I'd like to start by expressing important PureRef is to my creative workflow. In short, you have my endless appreciation for this tool! It sits deservedly right next to Krita, Blender, Godot, Natron, etc. on my Favorites bar.

It's for that reason that there's one key suggestion I'd like to make: I suggest that PureRef might benefit greatly if you were to release its source code under an open source license like GPLv3 or MIT.

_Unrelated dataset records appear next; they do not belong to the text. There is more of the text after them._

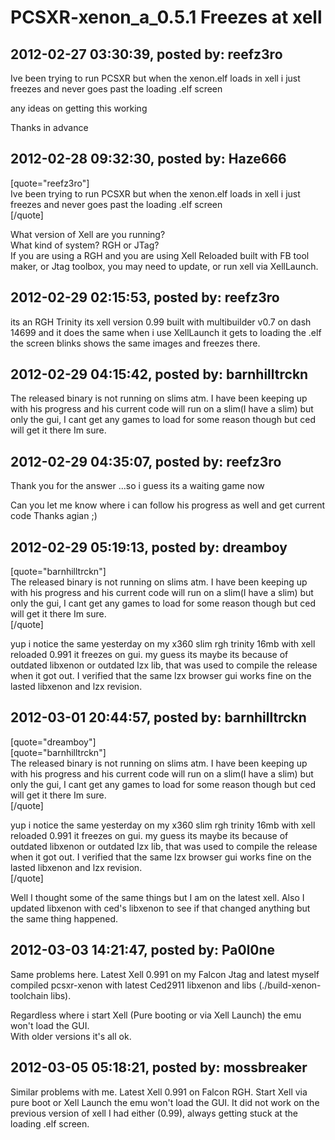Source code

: # PCSXR-xenon_a_0.5.1 Freezes  at xell

## 2012-02-27 03:30:39, posted by: reefz3ro

Ive been trying to run PCSXR but when the xenon.elf loads in xell i just freezes and never goes past the loading .elf screen  
   
 any ideas on getting this working  
   
 Thanks in advance

## 2012-02-28 09:32:30, posted by: Haze666

[quote="reefz3ro"]  
 Ive been trying to run PCSXR but when the xenon.elf loads in xell i just freezes and never goes past the loading .elf screen  
 [/quote]  
   
 What version of Xell are you running?  
 What kind of system? RGH or JTag?  
 If you are using a RGH and you are using Xell Reloaded built with FB tool maker, or Jtag toolbox, you may need to update, or run xell via XellLaunch.

## 2012-02-29 02:15:53, posted by: reefz3ro

its an RGH Trinity its xell version 0.99 built with multibuilder v0.7 on dash 14699 and it does the same when i use XellLaunch it gets to loading the .elf the screen blinks shows the same images and freezes there.

## 2012-02-29 04:15:42, posted by: barnhilltrckn

The released binary is not running on slims atm. I have been keeping up with his progress and his current code will run on a slim(I have a slim) but only the gui, I cant get any games to load for some reason though but ced will get it there Im sure.

## 2012-02-29 04:35:07, posted by: reefz3ro

Thank you for the answer ...so i guess its a waiting game now   
   
 Can you let me know where i can follow his progress as well and get current code Thanks agian ;)

## 2012-02-29 05:19:13, posted by: dreamboy

[quote="barnhilltrckn"]  
 The released binary is not running on slims atm. I have been keeping up with his progress and his current code will run on a slim(I have a slim) but only the gui, I cant get any games to load for some reason though but ced will get it there Im sure.  
 [/quote]  
   
 yup i notice the same yesterday on my x360 slim rgh trinity 16mb with xell reloaded 0.991 it freezes on gui. my guess its maybe its because of outdated libxenon or outdated lzx lib, that was used to compile the release when it got out. I verified that the same lzx browser gui works fine on the lasted libxenon and lzx revision.

## 2012-03-01 20:44:57, posted by: barnhilltrckn

[quote="dreamboy"]  
 [quote="barnhilltrckn"]  
 The released binary is not running on slims atm. I have been keeping up with his progress and his current code will run on a slim(I have a slim) but only the gui, I cant get any games to load for some reason though but ced will get it there Im sure.  
 [/quote]  
   
 yup i notice the same yesterday on my x360 slim rgh trinity 16mb with xell reloaded 0.991 it freezes on gui. my guess its maybe its because of outdated libxenon or outdated lzx lib, that was used to compile the release when it got out. I verified that the same lzx browser gui works fine on the lasted libxenon and lzx revision.  
 [/quote]  
   
 Well I thought some of the same things but I am on the latest xell. Also I updated libxenon with ced's libxenon to see if that changed anything but the same thing happened.

## 2012-03-03 14:21:47, posted by: Pa0l0ne

Same problems here. Latest Xell 0.991 on my Falcon Jtag and latest myself compiled pcsxr-xenon with latest Ced2911 libxenon and libs (./build-xenon-toolchain libs).  
   
 Regardless where i start Xell (Pure booting or via Xell Launch) the emu won't load the GUI.  
 With older versions it's all ok.

## 2012-03-05 05:18:21, posted by: mossbreaker

Similar problems with me. Latest Xell 0.991 on Falcon RGH. Start Xell via pure boot or Xell Launch the emu won't load the GUI. It did not work on the previous version of xell I had either (0.99), always getting stuck at the loading .elf screen.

I believe that the benefits might be significant. First a disclaimer; please forgive me if I'm saying things that you already know, such things are not always an obvious thing to guess!
- Users on this forum, like the TD wanting more command line options, or the user wanting LAB color, would be able to implement the features themselves (or have their studio's tech department implement it) - then offer such changes back to the project (pending your approval), to the benefit of all!
- This would give users (like me!) the physical and legal ability to package PureRef officially for Linux distributions (so that users can install it with a simple 'apt install pureref' or 'yum install pureref'), instantly reaching a wider audience.
- If this site were to one day disappear, and with it the download links, PureRef could live on regardless - something that users who rely on it would be very thankful for!
- Contrary to popular belief, you actually do keep copyright and therefore licensing control (contributors can also give you copyright through a CLA) - this means you can hypothetically, for example, offer both a commercial license and a GPL license (QT or MySQL is the prime example).
- To be clear, no control over the project's vision or direction would be given up. The most a user could do is make their own version by forking it.
- There are Open Source licenses for any want or need: https://choosealicense.com/ . To the best of my knowledge, PureRef currently falls under No License, which is the opposite of unrestricted: https://choosealicense.com/no-permission/ .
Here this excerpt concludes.